--- Available data Enclosed Below ---

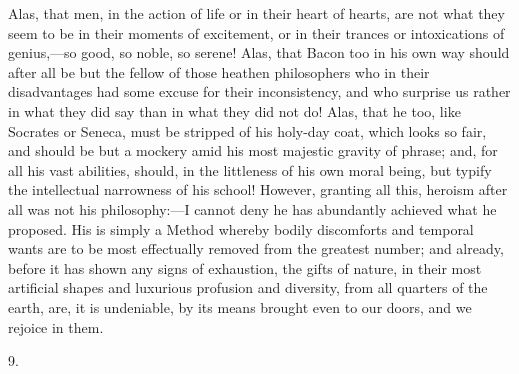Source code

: Alas, that men, in the action of life or in their heart of hearts,
are not what they seem to be in their moments of excitement, or in
their trances or intoxications of genius,—so good, so noble, so
serene! Alas, that Bacon too in his own way should after all be but
the fellow of those heathen philosophers who in their disadvantages
had some excuse for their inconsistency, and who surprise us rather in
what they did say than in what they did not do! Alas, that he too,
like Socrates or Seneca, must be stripped of his holy-day coat, which
looks so fair, and should be but a mockery amid his most majestic
gravity of phrase; and, for all his vast abilities, should, in the
littleness of his own moral being, but typify the intellectual
narrowness of his school! However, granting all this, heroism after
all was not his philosophy:—I cannot deny he has abundantly achieved
what he proposed. His is simply a Method whereby bodily discomforts
and temporal wants are to be most effectually removed from the
greatest number; and already, before it has shown any signs of
exhaustion, the gifts of nature, in their most artificial shapes and
luxurious profusion and diversity, from all quarters of the earth,
are, it is undeniable, by its means brought even to our doors, and we rejoice in them.

9.

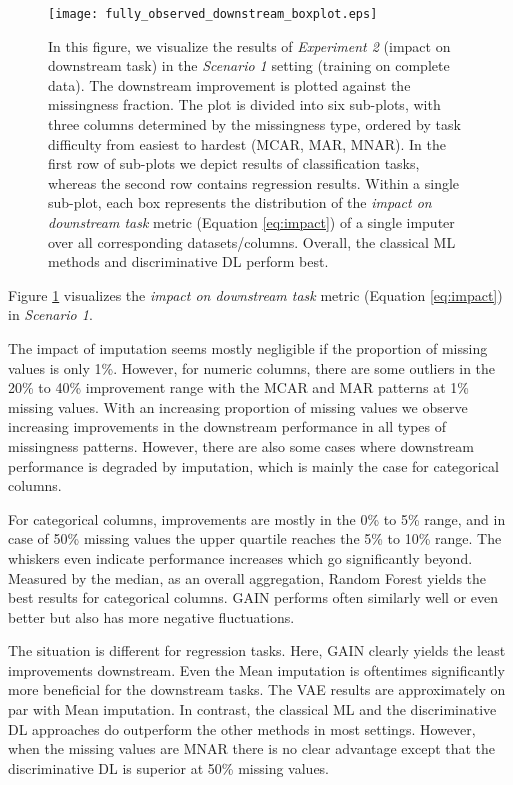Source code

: \begin{figure}\centering
	\texttt{[image: fully\_observed\_downstream\_boxplot.eps]}

	\caption[Downstream Ranks - Fully Observed]{In this figure, we visualize the results of \textit{Experiment 2} (impact on downstream task) in the \textit{Scenario 1} setting (training on complete data). The downstream improvement is plotted against the missingness fraction. The plot is divided into six sub-plots, with three columns determined by the missingness type, ordered by task difficulty from easiest to hardest (MCAR, MAR, MNAR). In the first row of sub-plots we depict results of classification tasks, whereas the second row contains regression results. Within a single sub-plot, each box represents the distribution of the \textit{impact on downstream task} metric (Equation \ref{eq:impact}) of a single imputer over all corresponding datasets/columns. Overall, the classical ML methods and discriminative DL perform best.
    }
	\label{fig:fully_observed_downstream_boxplot}
\end{figure}

Figure \ref{fig:fully_observed_downstream_boxplot} visualizes the \textit{impact on downstream task} metric (Equation \ref{eq:impact}) in \textit{Scenario 1}. 

The impact of imputation seems mostly negligible if the proportion of missing values is only 1\%. However, for numeric columns, there are some outliers in the 20\% to 40\% improvement range with the MCAR and MAR patterns at 1\% missing values. With an increasing proportion of missing values we observe increasing improvements in the downstream performance in all types of missingness patterns. However, there are also some cases where downstream performance is degraded by imputation, which is mainly the case for categorical columns.

For categorical columns, improvements are mostly in the 0\% to 5\% range, and in case of 50\% missing values the upper quartile reaches the 5\% to 10\% range. The whiskers even indicate performance increases which go significantly beyond. Measured by the median, as an overall aggregation, Random Forest yields the best results for categorical columns. GAIN performs often similarly well or even better but also has more negative fluctuations.

The situation is different for regression tasks. Here, GAIN clearly yields the least improvements downstream. Even the Mean imputation is oftentimes significantly more beneficial for the downstream tasks. The VAE results are approximately on par with Mean imputation. In contrast, the classical ML and the discriminative DL approaches do outperform the other methods in most settings. However, when the missing values are MNAR there is no clear advantage except that the discriminative DL is superior at 50\% missing values.

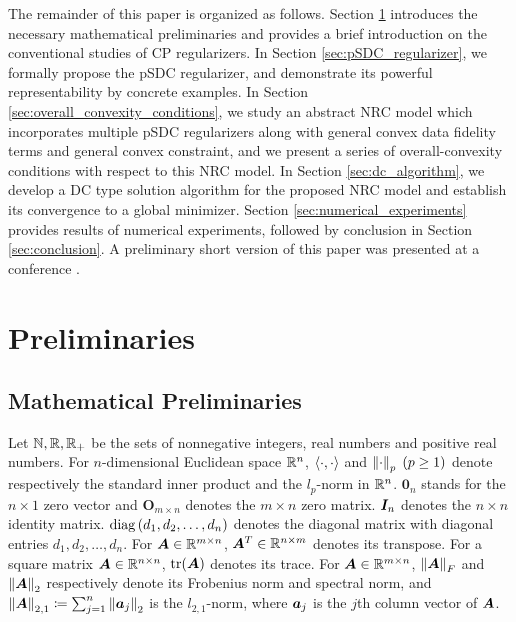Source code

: \documentclass[lettersize,journal]{IEEEtran}
\theoremstyle{plain}%
\theoremstyle{definition}
\theoremstyle{remark}
\begin{document}
The remainder of this paper is organized as follows. Section \ref{sec:preliminaries} introduces the necessary mathematical preliminaries and provides a brief introduction on the conventional studies of CP regularizers. In Section \ref{sec:pSDC_regularizer}, we formally propose the pSDC regularizer, and demonstrate its powerful representability by concrete examples. In Section \ref{sec:overall_convexity_conditions}, we study an abstract NRC model which incorporates multiple pSDC regularizers along with general convex data fidelity terms and general convex constraint, and we present a series of overall-convexity conditions with respect to this NRC model. In Section \ref{sec:dc_algorithm}, we develop a DC type solution algorithm for the proposed NRC model and establish its convergence to a global minimizer. Section \ref{sec:numerical_experiments} provides results of numerical experiments, followed by conclusion in Section \ref{sec:conclusion}. A preliminary short version of this paper was presented at a conference \cite{zhang2022}.

\section{Preliminaries}\label{sec:preliminaries}
\subsection{Mathematical Preliminaries}\label{subsec:notation}
Let $\mathbb{N},\mathbb{R},\mathbb{R}_+$ be the sets of nonnegative integers, real numbers and positive real numbers. For $n$-dimensional Euclidean space $\mathbb{R}^n$, $\langle \cdot, \cdot \rangle$ and $\left\| \cdot \right\|_{p}\;(p\geq 1)$ denote respectively the standard inner product and the $l_p$-norm in $\mathbb{R}^n$. $\mathbf{0}_n$ stands for the $n\times 1$ zero vector and $\mathbf{O}_{m\times n}$ denotes the $m\times n$ zero matrix. $\bm{I}_n$ denotes the $n\times n$ identity matrix. $\mathrm{diag}\left( d_1,d_2,\dots,d_n \right )$ denotes the diagonal matrix with diagonal entries $d_1,d_2,\dots,d_n$. For $\bm{A}\in\mathbb{R}^{m\times n}$, $\bm{A}^T\in\mathbb{R}^{n\times m}$ denotes its transpose. For a square matrix $\bm{A}\in\mathbb{R}^{n\times n}$, $\textrm{tr}(\bm{A})$ denotes its trace. For $\bm{A}\in\mathbb{R}^{m\times n}$, $\left\| \bm{A} \right\|_F$ and $\left\| \bm{A} \right\|_2$ respectively denote its Frobenius norm and spectral norm, and $\left\| \bm{A} \right\|_{2,1}\coloneqq \sum_{j=1}^n\left\| \bm{a}_j \right\|_2$ is the $l_{2,1}$-norm, where $\bm{a}_j$ is the $j$th column vector of $\bm{A}$.
\end{document}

--- End of Enclosed Available data ---

:: Work instructions ::
Scan the entries for lines holding the string "Scenario", then copy every one of them.

:: Response ::
	\caption[Downstream Ranks - Fully Observed]{In this figure, we visualize the results of \textit{Experiment 2} (impact on downstream task) in the \textit{Scenario 1} setting (training on complete data). The downstream improvement is plotted against the missingness fraction. The plot is divided into six sub-plots, with three columns determined by the missingness type, ordered by task difficulty from easiest to hardest (MCAR, MAR, MNAR). In the first row of sub-plots we depict results of classification tasks, whereas the second row contains regression results. Within a single sub-plot, each box represents the distribution of the \textit{impact on downstream task} metric (Equation \ref{eq:impact}) of a single imputer over all corresponding datasets/columns. Overall, the classical ML methods and discriminative DL perform best.
Figure \ref{fig:fully_observed_downstream_boxplot} visualizes the \textit{impact on downstream task} metric (Equation \ref{eq:impact}) in \textit{Scenario 1}. 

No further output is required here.